→ **Work order**: Whenever a line contains the string "Examples", copy it out of the entries.

START Records supplied

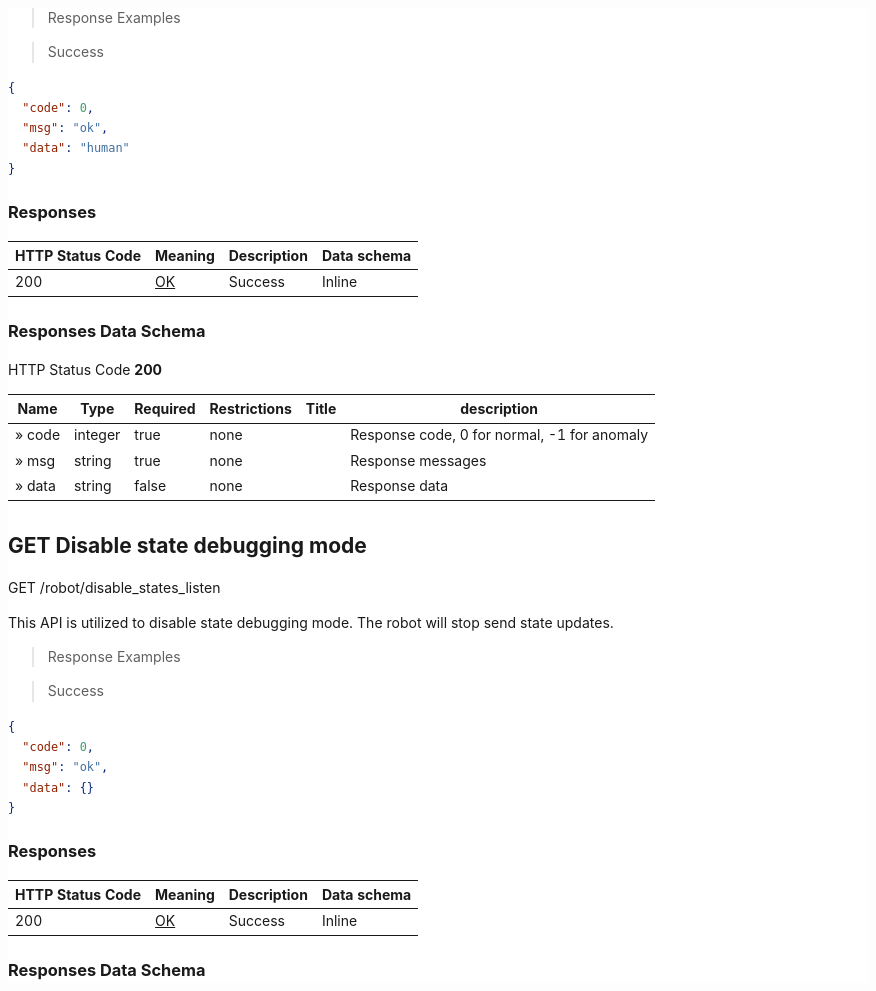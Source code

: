 > Response Examples

> Success

```json
{
  "code": 0,
  "msg": "ok",
  "data": "human"
}
```

### Responses

| HTTP Status Code | Meaning                                                 | Description | Data schema |
| ---------------- | ------------------------------------------------------- | ----------- | ----------- |
| 200              | [OK](https://tools.ietf.org/html/rfc7231#section-6.3.1) | Success     | Inline      |

### Responses Data Schema

HTTP Status Code **200**

| Name   | Type    | Required | Restrictions | Title | description                                 |
| ------ | ------- | -------- | ------------ | ----- | ------------------------------------------- |
| » code | integer | true     | none         |       | Response code, 0 for normal, -1 for anomaly |
| » msg  | string  | true     | none         |       | Response messages                           |
| » data | string  | false    | none         |       | Response data                               |

## GET Disable state debugging mode

GET /robot/disable_states_listen

This API is utilized to disable state debugging mode. The robot will stop send state updates.

> Response Examples

> Success

```json
{
  "code": 0,
  "msg": "ok",
  "data": {}
}
```

### Responses

| HTTP Status Code | Meaning                                                 | Description | Data schema |
| ---------------- | ------------------------------------------------------- | ----------- | ----------- |
| 200              | [OK](https://tools.ietf.org/html/rfc7231#section-6.3.1) | Success     | Inline      |

### Responses Data Schema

END Records supplied

→ **Written solution**:
: > Response Examples
> Response Examples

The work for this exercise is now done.